Fazendo um trabalho de suposição pelo que já li sobre ele (li relativamente bastante, por conta dos dois livros que escrevi), estou inclinado a achar que ele estaria satisfeito com o rumo que as coisas tomaram, mesmo sabendo que diversos contemporâneos dele, se estivessem vivos, estariam reclamando.

É claro que não estou falando que ele gostaria dos funknejos e de coisas extremas, mas sim de todo o caminho que a música caipira traçou até resultar no gênero musical mais popular do país.

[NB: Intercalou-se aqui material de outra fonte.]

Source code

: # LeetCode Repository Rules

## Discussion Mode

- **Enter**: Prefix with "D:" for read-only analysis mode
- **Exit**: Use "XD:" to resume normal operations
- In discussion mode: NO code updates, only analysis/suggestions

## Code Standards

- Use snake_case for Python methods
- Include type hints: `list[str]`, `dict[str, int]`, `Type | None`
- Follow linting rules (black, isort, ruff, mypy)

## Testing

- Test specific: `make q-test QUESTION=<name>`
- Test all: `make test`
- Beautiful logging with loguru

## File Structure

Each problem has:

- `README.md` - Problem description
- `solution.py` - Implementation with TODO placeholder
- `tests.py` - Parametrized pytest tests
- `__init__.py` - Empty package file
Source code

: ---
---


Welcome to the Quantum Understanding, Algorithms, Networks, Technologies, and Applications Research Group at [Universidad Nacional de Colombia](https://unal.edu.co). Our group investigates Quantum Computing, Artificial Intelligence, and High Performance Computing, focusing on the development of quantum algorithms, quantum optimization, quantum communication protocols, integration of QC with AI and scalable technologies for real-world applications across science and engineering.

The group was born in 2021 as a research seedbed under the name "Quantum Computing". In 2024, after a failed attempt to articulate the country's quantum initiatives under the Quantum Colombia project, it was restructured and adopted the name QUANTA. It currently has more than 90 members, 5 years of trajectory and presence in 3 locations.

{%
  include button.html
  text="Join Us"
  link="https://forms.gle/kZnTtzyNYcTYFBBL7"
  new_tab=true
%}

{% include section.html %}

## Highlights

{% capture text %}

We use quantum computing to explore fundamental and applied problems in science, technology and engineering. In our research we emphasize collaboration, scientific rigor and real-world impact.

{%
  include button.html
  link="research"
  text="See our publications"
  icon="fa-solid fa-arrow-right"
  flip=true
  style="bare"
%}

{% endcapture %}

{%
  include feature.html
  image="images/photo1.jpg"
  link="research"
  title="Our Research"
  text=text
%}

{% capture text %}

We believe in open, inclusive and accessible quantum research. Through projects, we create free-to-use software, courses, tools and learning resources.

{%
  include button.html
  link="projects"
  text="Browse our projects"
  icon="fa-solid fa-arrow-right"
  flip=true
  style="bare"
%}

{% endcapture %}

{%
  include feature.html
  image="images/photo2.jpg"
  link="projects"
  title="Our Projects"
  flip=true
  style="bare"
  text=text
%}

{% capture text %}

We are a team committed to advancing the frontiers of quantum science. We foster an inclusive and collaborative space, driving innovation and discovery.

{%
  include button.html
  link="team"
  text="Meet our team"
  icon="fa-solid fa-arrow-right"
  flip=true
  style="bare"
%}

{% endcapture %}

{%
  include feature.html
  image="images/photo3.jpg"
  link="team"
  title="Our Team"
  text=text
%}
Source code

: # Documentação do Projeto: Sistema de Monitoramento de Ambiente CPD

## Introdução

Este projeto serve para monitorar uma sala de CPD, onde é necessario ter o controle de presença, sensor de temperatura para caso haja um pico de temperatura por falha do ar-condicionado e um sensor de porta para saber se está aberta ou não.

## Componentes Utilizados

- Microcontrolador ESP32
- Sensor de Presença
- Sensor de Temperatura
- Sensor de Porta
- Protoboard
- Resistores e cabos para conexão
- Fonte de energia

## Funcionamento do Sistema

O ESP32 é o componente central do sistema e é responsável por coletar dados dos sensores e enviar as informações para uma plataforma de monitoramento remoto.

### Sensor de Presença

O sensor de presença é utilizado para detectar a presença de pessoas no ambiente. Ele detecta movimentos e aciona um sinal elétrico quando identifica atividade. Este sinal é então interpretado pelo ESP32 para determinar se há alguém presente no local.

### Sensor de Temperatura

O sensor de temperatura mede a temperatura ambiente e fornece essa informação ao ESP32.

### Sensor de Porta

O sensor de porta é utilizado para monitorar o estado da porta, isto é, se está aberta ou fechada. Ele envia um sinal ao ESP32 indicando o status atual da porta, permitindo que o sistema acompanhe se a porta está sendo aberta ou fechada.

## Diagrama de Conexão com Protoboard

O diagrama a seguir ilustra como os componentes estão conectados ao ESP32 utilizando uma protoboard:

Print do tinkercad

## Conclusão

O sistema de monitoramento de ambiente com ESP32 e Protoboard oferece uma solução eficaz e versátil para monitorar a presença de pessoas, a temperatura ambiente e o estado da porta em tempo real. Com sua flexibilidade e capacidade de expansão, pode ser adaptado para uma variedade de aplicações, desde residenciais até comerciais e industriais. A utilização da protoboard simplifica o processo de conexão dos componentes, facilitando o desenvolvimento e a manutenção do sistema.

Após a década de 1960, com o surgimento de Léo Canhoto e Robertinho e de diversas outras duplas com influências estrangeiras, a música caipira nunca mais retomou a força que teve em 1950/60. Os programas de TV e Rádio se mantiveram no ar, mas havia novidades mais interessantes dentro da própria música.

Os anos 1990 mudaram o rumo do sertanejo, mas apesar de todo o sucesso, não conseguiram fazer um resgate a altura da música caipira, pois o controle de tudo ainda estava na mão da mídia.

A partir dos anos 2000 foi que as coisas melhoraram, com a entrada da internet. A democratização da informação fez com que toda nossa cultura musical fosse resgatada, com qualquer pessoa podendo baixar, por exemplo, toda a discografia do Tião Carreiro em pouco mais de uma hora.

Lamentável seria se os cantores de hoje renegassem a origem da música sertaneja, e tentassem interromper uma história, que por mais discutida que seja, continua sendo uma só, com mais de 80 anos.

A ideia que Cornélio teve em 1929, de tornar as canções caipiras mais conhecidas, segue se concretizando até hoje. Se sua vontade era de que todos pudessem conhecer aquela cultura, hoje o mundo tem acesso a raridades como, incusive, os primeiros discos lançados por ele.

Pires morreu em 1958, então teve tempo de assistir a uma forte influência externa: a da música paraguaia na década de 1950. Assistiu de perto Cascatinha e Inhana serem elogiados pela enojada elite cultural, já que era impossível ignorar a repercussão de “Índia” e “Meu Primeiro Amor”. Não há registros, pelo menos públicos, de críticas de Pires a essas mudanças.

Não sei se ele imaginou que a música que ele tirou do campo e mostrou para a cidade se tornaria, um dia, a música mais ouvida do país, mas acredito que se ele pudesse ver tudo o que a iniciativa dele causou, estaria orgulhoso do resultado.